- _Items from a dataset_:
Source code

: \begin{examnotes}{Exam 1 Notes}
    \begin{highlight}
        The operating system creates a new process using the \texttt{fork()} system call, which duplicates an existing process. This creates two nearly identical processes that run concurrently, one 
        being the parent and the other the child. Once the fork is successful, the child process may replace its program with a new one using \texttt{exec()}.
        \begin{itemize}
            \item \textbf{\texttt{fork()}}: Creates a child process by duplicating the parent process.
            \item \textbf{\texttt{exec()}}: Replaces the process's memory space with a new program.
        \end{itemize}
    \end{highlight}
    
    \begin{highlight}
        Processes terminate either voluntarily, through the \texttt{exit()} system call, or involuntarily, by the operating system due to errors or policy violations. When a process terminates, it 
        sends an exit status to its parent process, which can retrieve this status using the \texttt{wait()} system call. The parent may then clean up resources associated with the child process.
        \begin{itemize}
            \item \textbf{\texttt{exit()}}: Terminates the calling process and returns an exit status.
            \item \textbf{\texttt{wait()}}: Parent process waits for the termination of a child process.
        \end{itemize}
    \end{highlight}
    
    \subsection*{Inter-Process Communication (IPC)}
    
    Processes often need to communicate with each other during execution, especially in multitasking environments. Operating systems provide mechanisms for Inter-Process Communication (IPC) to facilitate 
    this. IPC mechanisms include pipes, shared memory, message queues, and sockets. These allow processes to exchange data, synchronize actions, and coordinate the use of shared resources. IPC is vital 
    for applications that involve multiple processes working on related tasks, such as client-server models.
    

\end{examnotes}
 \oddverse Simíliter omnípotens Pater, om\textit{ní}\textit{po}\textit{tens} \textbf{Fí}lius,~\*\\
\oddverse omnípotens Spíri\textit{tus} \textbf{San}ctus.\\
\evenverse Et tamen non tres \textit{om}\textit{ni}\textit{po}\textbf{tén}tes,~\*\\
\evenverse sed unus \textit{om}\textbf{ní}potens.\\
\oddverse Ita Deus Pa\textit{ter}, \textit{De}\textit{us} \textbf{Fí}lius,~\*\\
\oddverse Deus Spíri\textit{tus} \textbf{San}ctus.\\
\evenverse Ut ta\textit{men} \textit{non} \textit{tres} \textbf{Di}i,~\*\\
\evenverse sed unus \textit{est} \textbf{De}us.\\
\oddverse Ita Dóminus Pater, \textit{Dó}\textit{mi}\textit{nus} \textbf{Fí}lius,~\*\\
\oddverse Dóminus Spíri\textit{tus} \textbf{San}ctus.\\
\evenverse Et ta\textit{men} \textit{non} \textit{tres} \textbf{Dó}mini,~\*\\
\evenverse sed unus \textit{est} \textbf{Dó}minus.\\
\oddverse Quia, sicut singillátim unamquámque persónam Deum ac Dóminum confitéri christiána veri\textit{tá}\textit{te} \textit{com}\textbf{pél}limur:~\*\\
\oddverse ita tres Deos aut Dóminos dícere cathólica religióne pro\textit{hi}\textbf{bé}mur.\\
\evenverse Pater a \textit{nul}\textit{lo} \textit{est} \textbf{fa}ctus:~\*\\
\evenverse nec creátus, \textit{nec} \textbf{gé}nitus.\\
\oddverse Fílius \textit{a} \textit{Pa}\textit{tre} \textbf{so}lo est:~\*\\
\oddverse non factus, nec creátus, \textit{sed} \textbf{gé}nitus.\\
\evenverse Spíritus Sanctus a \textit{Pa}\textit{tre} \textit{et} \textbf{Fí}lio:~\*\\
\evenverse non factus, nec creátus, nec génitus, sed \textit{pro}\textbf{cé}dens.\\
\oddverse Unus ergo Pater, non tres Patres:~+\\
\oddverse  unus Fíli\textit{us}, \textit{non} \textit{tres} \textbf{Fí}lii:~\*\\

- _YOUR INSTRUCTIONS_: Pull out every line holding "that" from the records above, and copy it.

- _ANSWER FOR THIS EXERCISE_:
        The operating system creates a new process using the \texttt{fork()} system call, which duplicates an existing process. This creates two nearly identical processes that run concurrently, one 
    for applications that involve multiple processes working on related tasks, such as client-server models.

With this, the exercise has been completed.